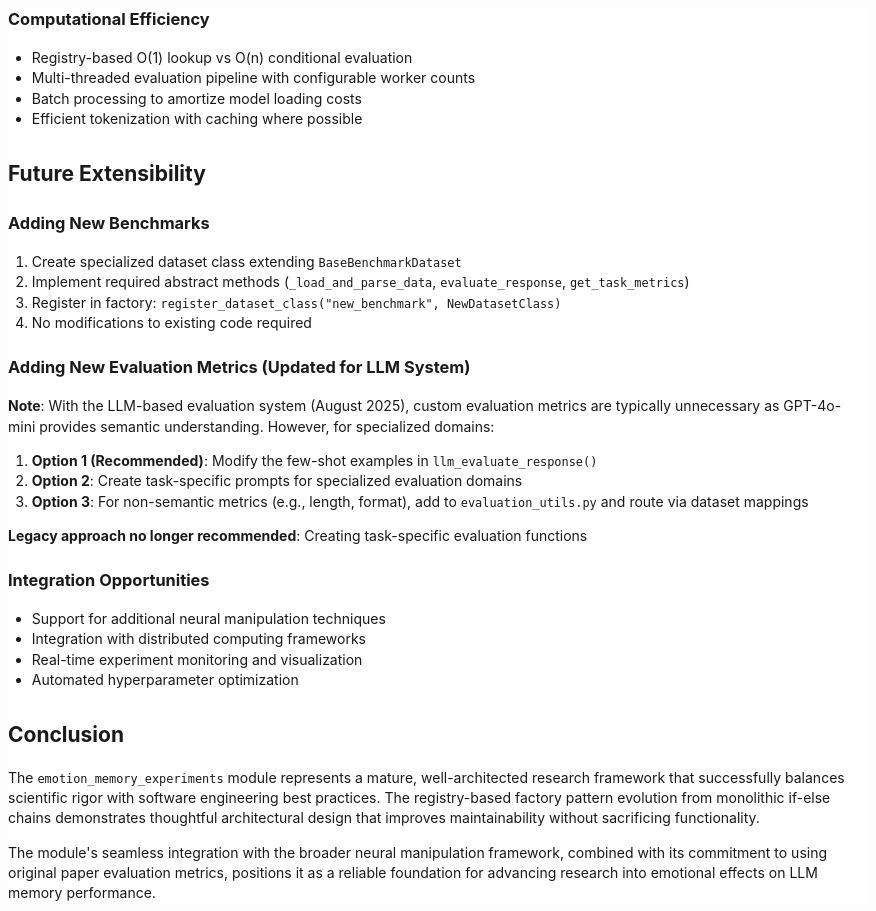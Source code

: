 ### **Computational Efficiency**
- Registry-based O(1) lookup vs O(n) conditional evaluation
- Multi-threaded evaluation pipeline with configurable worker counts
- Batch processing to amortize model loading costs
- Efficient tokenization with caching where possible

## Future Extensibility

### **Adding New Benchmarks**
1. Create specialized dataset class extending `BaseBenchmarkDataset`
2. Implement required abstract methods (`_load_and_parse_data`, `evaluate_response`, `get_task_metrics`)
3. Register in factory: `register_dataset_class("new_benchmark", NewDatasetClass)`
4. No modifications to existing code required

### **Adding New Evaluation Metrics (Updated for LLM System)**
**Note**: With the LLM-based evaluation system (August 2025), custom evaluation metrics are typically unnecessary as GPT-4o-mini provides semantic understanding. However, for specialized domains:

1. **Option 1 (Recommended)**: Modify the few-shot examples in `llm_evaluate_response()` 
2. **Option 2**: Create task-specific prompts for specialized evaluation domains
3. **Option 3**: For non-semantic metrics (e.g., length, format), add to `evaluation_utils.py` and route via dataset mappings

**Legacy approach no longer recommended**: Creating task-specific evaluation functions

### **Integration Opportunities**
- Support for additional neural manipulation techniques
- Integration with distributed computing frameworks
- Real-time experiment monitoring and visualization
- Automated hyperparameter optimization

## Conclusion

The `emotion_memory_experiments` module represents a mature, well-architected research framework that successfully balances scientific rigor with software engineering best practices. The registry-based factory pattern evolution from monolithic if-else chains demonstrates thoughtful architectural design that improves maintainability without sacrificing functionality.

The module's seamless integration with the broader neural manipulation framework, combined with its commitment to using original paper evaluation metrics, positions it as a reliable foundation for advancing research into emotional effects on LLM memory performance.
* * *
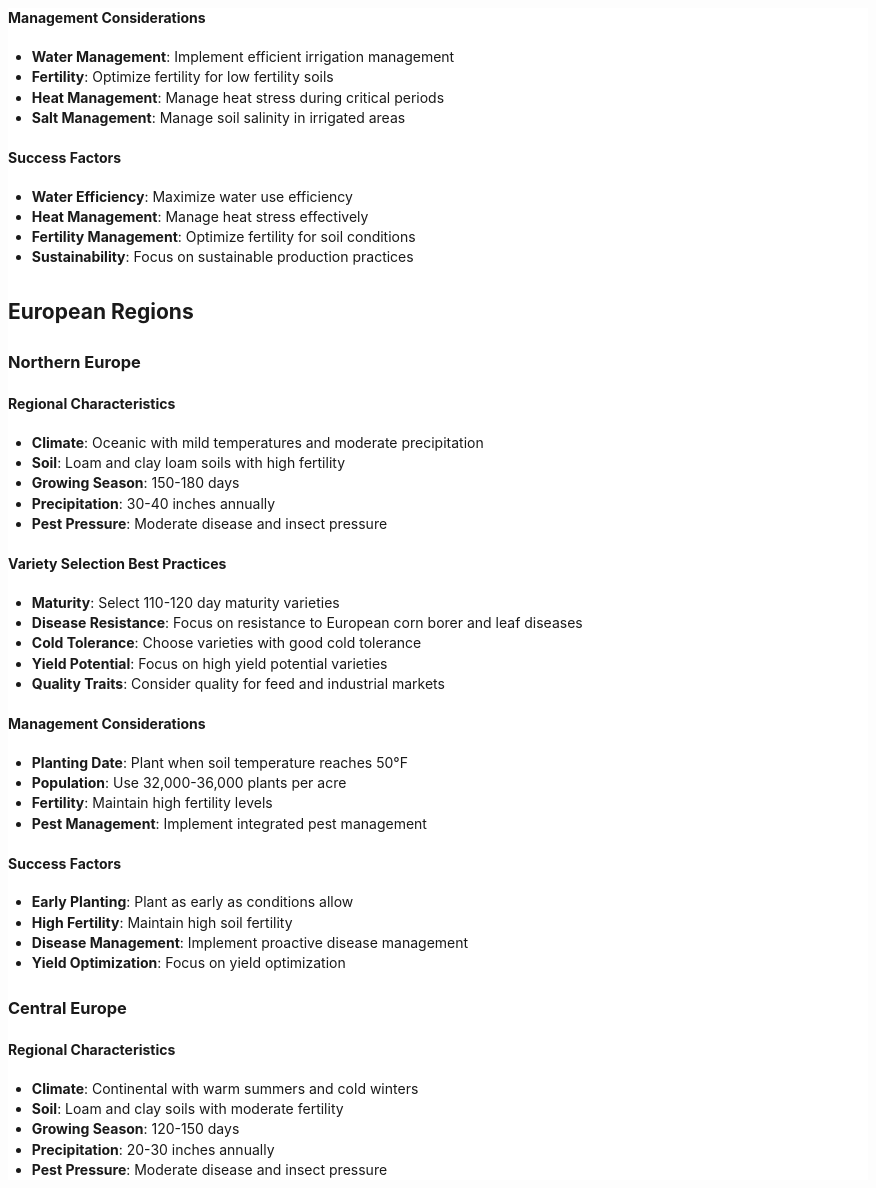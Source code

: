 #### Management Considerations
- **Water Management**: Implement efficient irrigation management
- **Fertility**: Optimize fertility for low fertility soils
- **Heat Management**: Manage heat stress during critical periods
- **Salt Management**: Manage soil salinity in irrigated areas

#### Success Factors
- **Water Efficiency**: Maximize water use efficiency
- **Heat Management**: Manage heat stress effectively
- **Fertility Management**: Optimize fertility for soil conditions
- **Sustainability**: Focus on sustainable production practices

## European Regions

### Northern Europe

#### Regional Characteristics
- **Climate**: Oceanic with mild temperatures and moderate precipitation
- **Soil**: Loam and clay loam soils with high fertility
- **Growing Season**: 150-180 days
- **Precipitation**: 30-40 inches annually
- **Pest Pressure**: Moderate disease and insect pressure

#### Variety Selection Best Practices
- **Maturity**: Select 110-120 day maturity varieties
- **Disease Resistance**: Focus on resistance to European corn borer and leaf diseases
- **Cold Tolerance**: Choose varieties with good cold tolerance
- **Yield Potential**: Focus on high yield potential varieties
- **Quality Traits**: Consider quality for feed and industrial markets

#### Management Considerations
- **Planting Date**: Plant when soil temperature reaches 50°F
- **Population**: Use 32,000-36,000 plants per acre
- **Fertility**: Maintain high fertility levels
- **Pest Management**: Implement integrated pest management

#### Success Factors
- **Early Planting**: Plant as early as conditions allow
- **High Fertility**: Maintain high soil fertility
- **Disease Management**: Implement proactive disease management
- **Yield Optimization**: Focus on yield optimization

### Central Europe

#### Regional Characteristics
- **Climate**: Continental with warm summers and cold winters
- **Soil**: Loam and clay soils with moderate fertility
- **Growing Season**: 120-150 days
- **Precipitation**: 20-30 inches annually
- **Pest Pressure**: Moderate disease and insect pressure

> [Problem to solve]: An exact copy of the lines above, from the one containing "- **Fertility Management**: Optimize" through the one containing "- **Population**: Use", is the whole of the answer.

> [Completed exercise]:
- **Fertility Management**: Optimize fertility for soil conditions
- **Sustainability**: Focus on sustainable production practices

## European Regions

### Northern Europe

#### Regional Characteristics
- **Climate**: Oceanic with mild temperatures and moderate precipitation
- **Soil**: Loam and clay loam soils with high fertility
- **Growing Season**: 150-180 days
- **Precipitation**: 30-40 inches annually
- **Pest Pressure**: Moderate disease and insect pressure

#### Variety Selection Best Practices
- **Maturity**: Select 110-120 day maturity varieties
- **Disease Resistance**: Focus on resistance to European corn borer and leaf diseases
- **Cold Tolerance**: Choose varieties with good cold tolerance
- **Yield Potential**: Focus on high yield potential varieties
- **Quality Traits**: Consider quality for feed and industrial markets

#### Management Considerations
- **Planting Date**: Plant when soil temperature reaches 50°F
- **Population**: Use 32,000-36,000 plants per acre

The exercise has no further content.